*** Opening Task data ***

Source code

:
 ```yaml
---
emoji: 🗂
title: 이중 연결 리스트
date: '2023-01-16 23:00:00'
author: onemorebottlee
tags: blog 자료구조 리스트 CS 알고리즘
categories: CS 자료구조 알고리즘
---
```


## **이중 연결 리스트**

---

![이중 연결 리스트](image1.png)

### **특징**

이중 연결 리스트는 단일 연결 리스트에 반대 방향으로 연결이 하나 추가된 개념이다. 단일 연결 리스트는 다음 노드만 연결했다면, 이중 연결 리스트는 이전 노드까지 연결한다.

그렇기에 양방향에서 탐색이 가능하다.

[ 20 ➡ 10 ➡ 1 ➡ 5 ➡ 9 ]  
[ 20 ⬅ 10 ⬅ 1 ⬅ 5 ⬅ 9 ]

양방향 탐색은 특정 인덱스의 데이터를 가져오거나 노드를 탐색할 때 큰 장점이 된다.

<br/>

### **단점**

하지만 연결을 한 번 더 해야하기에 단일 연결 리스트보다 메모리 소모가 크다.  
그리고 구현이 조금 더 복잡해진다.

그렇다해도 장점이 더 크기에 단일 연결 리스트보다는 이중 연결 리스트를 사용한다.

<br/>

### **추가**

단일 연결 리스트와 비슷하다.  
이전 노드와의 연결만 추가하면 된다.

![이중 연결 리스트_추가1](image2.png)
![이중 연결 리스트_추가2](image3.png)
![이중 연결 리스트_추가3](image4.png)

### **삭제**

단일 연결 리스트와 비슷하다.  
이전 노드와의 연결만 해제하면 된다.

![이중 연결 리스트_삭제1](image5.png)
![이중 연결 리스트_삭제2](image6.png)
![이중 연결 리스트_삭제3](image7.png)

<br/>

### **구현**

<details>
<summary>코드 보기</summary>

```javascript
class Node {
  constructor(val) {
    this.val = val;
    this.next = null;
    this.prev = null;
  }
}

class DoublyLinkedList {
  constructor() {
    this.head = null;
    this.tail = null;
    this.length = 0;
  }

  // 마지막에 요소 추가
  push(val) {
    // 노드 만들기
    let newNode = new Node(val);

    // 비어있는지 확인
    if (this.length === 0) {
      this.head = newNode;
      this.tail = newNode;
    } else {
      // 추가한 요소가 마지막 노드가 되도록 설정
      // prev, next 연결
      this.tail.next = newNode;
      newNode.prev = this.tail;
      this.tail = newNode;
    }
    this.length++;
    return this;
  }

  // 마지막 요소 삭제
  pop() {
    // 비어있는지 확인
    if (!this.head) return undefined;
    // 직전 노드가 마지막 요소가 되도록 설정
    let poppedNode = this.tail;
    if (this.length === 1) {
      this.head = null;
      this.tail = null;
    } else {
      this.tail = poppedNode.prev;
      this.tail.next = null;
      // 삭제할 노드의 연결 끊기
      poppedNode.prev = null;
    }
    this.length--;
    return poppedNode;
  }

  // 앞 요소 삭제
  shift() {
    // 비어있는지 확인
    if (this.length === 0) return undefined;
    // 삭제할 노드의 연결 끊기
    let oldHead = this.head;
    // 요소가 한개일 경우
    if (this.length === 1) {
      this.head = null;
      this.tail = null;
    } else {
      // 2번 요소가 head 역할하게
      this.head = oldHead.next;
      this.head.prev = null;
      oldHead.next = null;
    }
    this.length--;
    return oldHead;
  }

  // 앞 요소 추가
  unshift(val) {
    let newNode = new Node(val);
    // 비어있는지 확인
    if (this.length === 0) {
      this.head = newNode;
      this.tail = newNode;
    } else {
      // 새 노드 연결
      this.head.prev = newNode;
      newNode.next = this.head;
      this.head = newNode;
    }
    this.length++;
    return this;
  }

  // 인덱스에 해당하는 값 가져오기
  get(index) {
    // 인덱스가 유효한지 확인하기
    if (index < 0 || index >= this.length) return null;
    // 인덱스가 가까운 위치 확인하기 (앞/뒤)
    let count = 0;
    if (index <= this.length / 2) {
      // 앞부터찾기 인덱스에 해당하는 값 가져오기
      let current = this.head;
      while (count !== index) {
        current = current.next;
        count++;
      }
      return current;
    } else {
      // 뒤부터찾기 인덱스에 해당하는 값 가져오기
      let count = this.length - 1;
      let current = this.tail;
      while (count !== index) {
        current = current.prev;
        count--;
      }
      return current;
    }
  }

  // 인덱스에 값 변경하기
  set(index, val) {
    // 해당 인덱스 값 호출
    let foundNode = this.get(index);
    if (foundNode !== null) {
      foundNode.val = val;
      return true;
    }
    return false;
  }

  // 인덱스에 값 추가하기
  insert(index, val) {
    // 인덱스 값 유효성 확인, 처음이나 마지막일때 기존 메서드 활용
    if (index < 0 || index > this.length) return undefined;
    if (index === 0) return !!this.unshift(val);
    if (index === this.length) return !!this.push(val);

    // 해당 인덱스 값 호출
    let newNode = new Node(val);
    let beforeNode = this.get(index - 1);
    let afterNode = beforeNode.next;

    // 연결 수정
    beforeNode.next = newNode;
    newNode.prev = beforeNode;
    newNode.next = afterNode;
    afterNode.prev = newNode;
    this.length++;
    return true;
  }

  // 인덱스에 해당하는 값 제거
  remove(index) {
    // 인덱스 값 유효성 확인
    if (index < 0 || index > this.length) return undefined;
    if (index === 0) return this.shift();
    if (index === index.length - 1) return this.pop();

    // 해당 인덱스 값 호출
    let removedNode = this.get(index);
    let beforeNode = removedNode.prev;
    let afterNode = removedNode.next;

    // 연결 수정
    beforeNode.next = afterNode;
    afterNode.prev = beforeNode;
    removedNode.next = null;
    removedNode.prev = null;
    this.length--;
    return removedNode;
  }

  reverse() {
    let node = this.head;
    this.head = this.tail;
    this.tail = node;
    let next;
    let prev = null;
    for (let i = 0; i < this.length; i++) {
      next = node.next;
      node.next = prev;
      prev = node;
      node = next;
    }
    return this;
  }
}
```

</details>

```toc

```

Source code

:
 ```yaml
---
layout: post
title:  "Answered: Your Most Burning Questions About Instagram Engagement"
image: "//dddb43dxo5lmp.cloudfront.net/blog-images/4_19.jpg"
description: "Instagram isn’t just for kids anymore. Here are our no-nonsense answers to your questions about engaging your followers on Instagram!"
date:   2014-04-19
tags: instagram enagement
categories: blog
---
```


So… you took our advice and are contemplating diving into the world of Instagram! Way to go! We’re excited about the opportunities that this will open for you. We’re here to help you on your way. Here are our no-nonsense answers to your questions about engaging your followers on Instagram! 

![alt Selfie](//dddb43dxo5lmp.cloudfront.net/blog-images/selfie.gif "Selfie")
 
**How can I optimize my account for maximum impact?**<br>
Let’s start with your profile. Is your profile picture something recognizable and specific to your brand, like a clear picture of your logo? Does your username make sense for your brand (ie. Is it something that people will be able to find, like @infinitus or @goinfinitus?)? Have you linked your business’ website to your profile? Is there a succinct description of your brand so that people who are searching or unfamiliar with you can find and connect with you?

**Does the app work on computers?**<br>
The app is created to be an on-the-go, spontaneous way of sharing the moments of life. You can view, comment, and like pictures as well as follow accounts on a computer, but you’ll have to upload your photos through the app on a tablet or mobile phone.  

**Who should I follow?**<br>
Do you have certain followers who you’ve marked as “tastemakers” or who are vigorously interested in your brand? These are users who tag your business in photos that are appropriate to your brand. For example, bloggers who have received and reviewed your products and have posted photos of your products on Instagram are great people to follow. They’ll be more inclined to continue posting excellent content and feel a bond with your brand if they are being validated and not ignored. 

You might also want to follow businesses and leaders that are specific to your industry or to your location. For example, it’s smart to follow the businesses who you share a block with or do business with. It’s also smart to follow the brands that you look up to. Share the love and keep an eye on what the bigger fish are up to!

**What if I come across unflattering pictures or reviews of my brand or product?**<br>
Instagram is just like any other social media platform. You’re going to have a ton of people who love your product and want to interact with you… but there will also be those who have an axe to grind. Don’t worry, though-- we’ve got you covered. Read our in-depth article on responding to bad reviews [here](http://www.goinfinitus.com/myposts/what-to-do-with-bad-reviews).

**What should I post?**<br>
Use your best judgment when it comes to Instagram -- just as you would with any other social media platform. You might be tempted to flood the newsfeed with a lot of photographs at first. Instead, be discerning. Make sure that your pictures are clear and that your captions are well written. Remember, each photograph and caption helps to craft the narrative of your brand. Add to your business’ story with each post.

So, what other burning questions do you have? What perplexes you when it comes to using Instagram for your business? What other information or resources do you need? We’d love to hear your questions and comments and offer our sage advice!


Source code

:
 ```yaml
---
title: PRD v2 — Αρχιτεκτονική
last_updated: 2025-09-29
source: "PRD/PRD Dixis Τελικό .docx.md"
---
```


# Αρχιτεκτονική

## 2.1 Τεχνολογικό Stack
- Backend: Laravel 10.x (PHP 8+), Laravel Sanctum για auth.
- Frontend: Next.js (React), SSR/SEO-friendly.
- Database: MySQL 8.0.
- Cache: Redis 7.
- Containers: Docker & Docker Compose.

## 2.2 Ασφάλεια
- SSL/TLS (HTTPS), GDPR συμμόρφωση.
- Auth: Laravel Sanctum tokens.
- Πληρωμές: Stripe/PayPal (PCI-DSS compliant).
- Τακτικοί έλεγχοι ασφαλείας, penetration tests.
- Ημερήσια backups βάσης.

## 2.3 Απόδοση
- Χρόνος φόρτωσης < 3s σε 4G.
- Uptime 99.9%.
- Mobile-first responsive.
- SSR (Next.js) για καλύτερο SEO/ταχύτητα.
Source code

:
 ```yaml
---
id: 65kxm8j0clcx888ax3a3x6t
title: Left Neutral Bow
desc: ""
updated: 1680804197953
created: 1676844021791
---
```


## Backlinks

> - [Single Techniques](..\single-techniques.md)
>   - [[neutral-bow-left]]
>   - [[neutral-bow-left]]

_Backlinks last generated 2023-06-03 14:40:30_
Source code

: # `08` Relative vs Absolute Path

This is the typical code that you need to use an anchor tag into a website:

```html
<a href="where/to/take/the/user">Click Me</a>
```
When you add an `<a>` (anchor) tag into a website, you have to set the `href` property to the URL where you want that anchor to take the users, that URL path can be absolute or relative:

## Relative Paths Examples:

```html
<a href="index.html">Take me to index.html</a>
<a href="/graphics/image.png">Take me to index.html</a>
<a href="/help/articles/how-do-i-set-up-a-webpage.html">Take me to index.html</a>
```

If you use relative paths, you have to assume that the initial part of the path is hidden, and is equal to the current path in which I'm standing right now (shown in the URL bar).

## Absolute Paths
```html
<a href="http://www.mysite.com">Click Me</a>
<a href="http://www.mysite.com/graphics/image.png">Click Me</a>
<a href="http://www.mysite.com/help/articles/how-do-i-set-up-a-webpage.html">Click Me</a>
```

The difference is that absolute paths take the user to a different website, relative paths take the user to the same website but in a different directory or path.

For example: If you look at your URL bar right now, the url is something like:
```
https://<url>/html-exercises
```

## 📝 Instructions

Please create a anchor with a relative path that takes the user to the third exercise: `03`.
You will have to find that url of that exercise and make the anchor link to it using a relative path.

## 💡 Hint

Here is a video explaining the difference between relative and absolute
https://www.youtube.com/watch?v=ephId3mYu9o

*** Closing Task data ***

■ What to produce ■
Set down exactly the lines from the start of the records to the line with "그리고 구현이 조금 더 복잡해진다.". Include that line, and add nothing more.

■ Response to the task ■
Source code

:
 ```yaml
---
emoji: 🗂
title: 이중 연결 리스트
date: '2023-01-16 23:00:00'
author: onemorebottlee
tags: blog 자료구조 리스트 CS 알고리즘
categories: CS 자료구조 알고리즘
---
```


## **이중 연결 리스트**

---

![이중 연결 리스트](image1.png)

### **특징**

이중 연결 리스트는 단일 연결 리스트에 반대 방향으로 연결이 하나 추가된 개념이다. 단일 연결 리스트는 다음 노드만 연결했다면, 이중 연결 리스트는 이전 노드까지 연결한다.

그렇기에 양방향에서 탐색이 가능하다.

[ 20 ➡ 10 ➡ 1 ➡ 5 ➡ 9 ]  
[ 20 ⬅ 10 ⬅ 1 ⬅ 5 ⬅ 9 ]

양방향 탐색은 특정 인덱스의 데이터를 가져오거나 노드를 탐색할 때 큰 장점이 된다.

<br/>

### **단점**

하지만 연결을 한 번 더 해야하기에 단일 연결 리스트보다 메모리 소모가 크다.  
그리고 구현이 조금 더 복잡해진다.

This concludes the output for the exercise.